The Federal Trade Commission earlier this month (October 12) filed a complaint in California district court against two stem cell clinics and the physician who runs them, claiming that the companies made unsupported claims about the effectiveness of their therapies. Today, the companies and the FTC have settled the charges, the agency announced in a press release. In the future, the companies will be prohibited from false advertising about their medical services, according to the proposed order (filed October 16) documenting this settlement. They will also pay a penalty.
This is not the first time that stem cell clinics, of which there are hundreds in the US, have been accused of misleading and unsafe business practices, as STAT notes, but this is the first time that the FTC has taken action against them.
The two companies, Regenerative Medical Group and Telehealth Medical Group, both in Orange County, claimed that their “amniotic stem cell therapies” could treat a variety of diseases, including Parkinson’s disease, macular degeneration, cerebral palsy, multiple sclerosis, and heart attacks. They even claimed that the interventions could “reverse autism symptoms” and cure blindness.
According to the FTC, the companies’ claims are not supported by scientific evidence and therefore violate the FTC Act, which outlaws false advertising and deceptive practices affecting commerce.
“I’m wondering about the future of these and other related businesses,” writes University of California, Davis, biologist Paul Knoepler on his blog, The Niche. “By the way as a stem cell biologist, I’m not aware of any good evidence for the claims that ‘amniotic stem cell therapy’ (whatever that happens to actually be at a particular clinic) can help the conditions mentioned in that quote as being marketed.”
What are these “amniotic stem cell therapies”? The FTC’s complaint defines them as an “experimental and unproven treatment” that uses stem cells derived from the amniotic fluid of women who have had C-sections.

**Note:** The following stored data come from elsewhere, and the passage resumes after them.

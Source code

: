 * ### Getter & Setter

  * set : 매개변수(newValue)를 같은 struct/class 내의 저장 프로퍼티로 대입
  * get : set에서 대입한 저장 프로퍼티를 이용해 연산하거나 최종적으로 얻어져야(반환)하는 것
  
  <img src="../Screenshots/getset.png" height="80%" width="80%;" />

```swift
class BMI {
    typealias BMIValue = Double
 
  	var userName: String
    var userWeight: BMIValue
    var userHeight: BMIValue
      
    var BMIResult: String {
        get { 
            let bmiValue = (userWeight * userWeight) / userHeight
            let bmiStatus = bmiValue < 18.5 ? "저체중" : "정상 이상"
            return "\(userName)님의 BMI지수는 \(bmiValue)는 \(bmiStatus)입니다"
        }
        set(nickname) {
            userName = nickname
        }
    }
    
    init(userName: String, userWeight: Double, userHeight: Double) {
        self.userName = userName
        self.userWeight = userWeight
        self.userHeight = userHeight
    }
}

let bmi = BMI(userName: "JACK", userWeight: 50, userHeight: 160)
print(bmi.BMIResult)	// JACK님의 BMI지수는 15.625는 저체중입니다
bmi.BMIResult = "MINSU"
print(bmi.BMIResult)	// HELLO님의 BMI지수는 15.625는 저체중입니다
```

The proposed order stipulates that the companies and their CEO, Bryn Jarald Henderson, will be prohibited from misrepresenting products as being able to cure, treat, or mitigate diseases, or state that they can outcompete conventional medicine, unless “competent and reliable scientific evidence” supports the claims. It also imposes a $3.31 million penalty, which will be suspended after Henderson pays the FTC $25,000, which the agency may use to repay customers harmed by the companies’ falsehoods. Finally, the order forces the companies to tell current and former patients about the settlement within 30 days.